Прежде чем перейти к следующей теме, остановимся на его мнении относительно двух вопросов, касающихся сюжетов трагедий, где участвуют близкие люди: во-первых, может ли поэт их измышлять, во-вторых, может ли он что-либо менять в тех, которые черпает из истории или из предания.
Что касается первого вопроса, то несомненно, что древние весьма сковывали себя, ограничивая все свои трагедии кругом немногих семейств, ибо в немногих семействах имели место трагические события; это заставило Аристотеля сказать, что сюжеты они находили случайно, а не путем искусства. Мне кажется, я уже говорил об этом в другом рассуждении. Между тем возникает впечатление, что он предоставляет поэтам всю власть следующими словами: _они должны как следует пользоваться преданием или изобретать сами_. Эти слова разрешили бы вопрос, если бы не были слишком общими...
...предание и история так переплетены в древности, что мы из опасения неверно разделить их, предоставляем им равное право на нашей сцене. Достаточно того, что мы не вымышляем ничего такого, что само по себе совершенно неправдоподобно, но изображаем то, что, будучи вымышлено уже давно, хорошо знакомо зрителю и не может его неприятно поразить на сцене.

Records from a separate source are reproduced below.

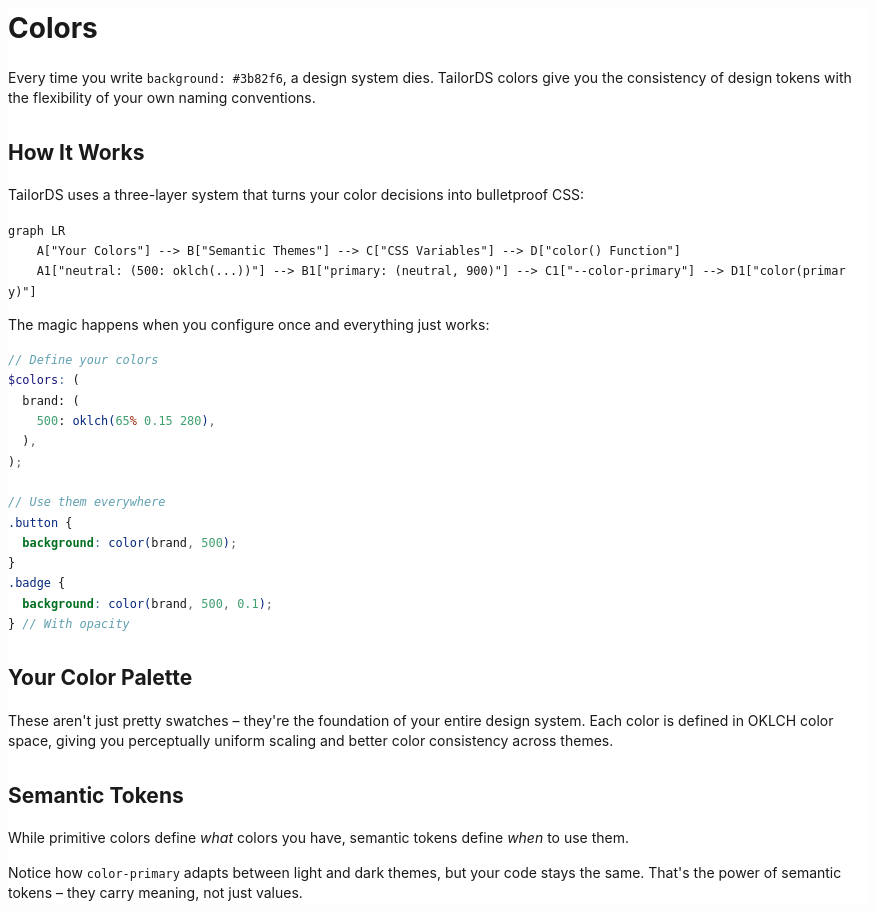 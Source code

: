 # Colors

Every time you write `background: #3b82f6`, a design system dies. TailorDS colors give you the consistency of design tokens with the flexibility of your own naming conventions.

## How It Works

TailorDS uses a three-layer system that turns your color decisions into bulletproof CSS:

<div class="architecture-flow">

```mermaid
graph LR
    A["Your Colors"] --> B["Semantic Themes"] --> C["CSS Variables"] --> D["color() Function"]
    A1["neutral: (500: oklch(...))"] --> B1["primary: (neutral, 900)"] --> C1["--color-primary"] --> D1["color(primary)"]
```

</div>

The magic happens when you configure once and everything just works:

```scss
// Define your colors
$colors: (
  brand: (
    500: oklch(65% 0.15 280),
  ),
);

// Use them everywhere
.button {
  background: color(brand, 500);
}
.badge {
  background: color(brand, 500, 0.1);
} // With opacity
```

## Your Color Palette

<ColorPalette />

These aren't just pretty swatches – they're the foundation of your entire design system. Each color is defined in OKLCH color space, giving you perceptually uniform scaling and better color consistency across themes.

## Semantic Tokens

While primitive colors define _what_ colors you have, semantic tokens define _when_ to use them.

<SemanticTokens />

Notice how `color-primary` adapts between light and dark themes, but your code stays the same. That's the power of semantic tokens – they carry meaning, not just values.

Все "Метаморфозы" Овидия явно вымышлены; в них можно черпать сюжеты трагедий, но нельзя измышлять по их образцу, разве что эпизоды такого же качества: основание этому находим в том, что хотя мы и не должны изобретать ничего неправдоподобного, а мифологические сюжеты вроде историй Андромеды и Фаэтона как раз таковы, однако придумывать эпизоды - значит не столько вымышлять, сколько добавлять к тому, что уже вымышлено; и эти эпизоды обретают некоторое правдоподобие в связи с основным действием, позволяя сказать, что коль скоро это могло случиться, стало быть, могло случиться именно так, как описал поэт.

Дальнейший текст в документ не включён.